Environmental temperature and relative humidity shape post-emission aerosol fate and airborne influenza transmission

Airborne transmission is a major route of influenza virus spread, yet how environmental conditions shape the persistence and downrange transport of infectious exhaled virions is not fully understood. Using a physiologically relevant swine model infected with A/California/04/2009 (H1N1), we investigated how temperature and relative humidity (T/RH) influence airborne influenza emission, persistence, and transmission under two environmental conditions: 20°C/50% RH (ambient indoor), and 7°C/73% RH (cold/high-humidity). Donor pigs shed comparable nasal viral loads across conditions, but na?ve sentinel pigs housed 4 m away became infected 1 day earlier under ambient conditions. Breath and environmental air sampling showed that cold/high-humidity conditions transiently increased viral RNA in exhaled aerosols at 1 day post-infection (dpi), whereas ambient conditions supported greater and more persistent airborne viral burdens at 2–3 dpi, particularly at downrange locations. Controlled aerosol generation experiments further showed that ambient conditions enabled substantially greater recovery of infectious virus with distance, even though RNA-containing particles were transported under both T/RH states.
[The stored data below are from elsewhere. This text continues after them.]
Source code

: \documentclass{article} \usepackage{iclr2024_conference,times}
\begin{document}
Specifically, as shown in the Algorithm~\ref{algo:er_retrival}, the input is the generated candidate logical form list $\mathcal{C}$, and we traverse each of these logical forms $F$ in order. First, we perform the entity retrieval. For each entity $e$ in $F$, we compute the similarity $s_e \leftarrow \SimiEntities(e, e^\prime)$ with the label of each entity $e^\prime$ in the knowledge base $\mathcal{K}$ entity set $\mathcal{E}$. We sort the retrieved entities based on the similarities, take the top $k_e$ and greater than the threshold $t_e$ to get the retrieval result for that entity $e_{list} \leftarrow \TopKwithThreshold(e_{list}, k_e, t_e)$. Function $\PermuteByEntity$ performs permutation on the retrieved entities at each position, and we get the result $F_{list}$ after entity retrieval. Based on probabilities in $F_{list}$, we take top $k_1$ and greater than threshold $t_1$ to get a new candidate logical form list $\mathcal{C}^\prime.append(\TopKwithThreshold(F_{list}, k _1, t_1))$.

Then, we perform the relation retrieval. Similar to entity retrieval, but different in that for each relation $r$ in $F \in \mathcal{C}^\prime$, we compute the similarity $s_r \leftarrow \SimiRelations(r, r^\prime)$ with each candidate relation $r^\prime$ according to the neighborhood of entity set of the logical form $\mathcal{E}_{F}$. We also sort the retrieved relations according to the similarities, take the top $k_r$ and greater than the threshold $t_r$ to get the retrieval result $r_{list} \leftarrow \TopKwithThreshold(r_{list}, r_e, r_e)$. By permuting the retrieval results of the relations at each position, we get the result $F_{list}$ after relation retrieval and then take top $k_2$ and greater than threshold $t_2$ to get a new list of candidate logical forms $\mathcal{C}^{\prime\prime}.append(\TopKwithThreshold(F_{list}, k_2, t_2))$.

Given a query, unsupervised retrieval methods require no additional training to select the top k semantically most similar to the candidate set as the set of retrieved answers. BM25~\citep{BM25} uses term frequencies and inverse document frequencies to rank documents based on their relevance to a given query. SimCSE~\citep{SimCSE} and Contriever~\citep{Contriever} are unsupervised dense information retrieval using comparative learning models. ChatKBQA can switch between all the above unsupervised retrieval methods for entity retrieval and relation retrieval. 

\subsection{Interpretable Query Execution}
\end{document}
Together, these results demonstrate that, under the tested environmental conditions, infectious influenza aerosols persisted longer and transmitted farther under the ambient indoor environment than in the cold/high-humidity environment. These findings establish that environmental temperature-humidity conditions shape post-emission aerosol fate, and thereby constrain the airborne transmission range of the influenza virus.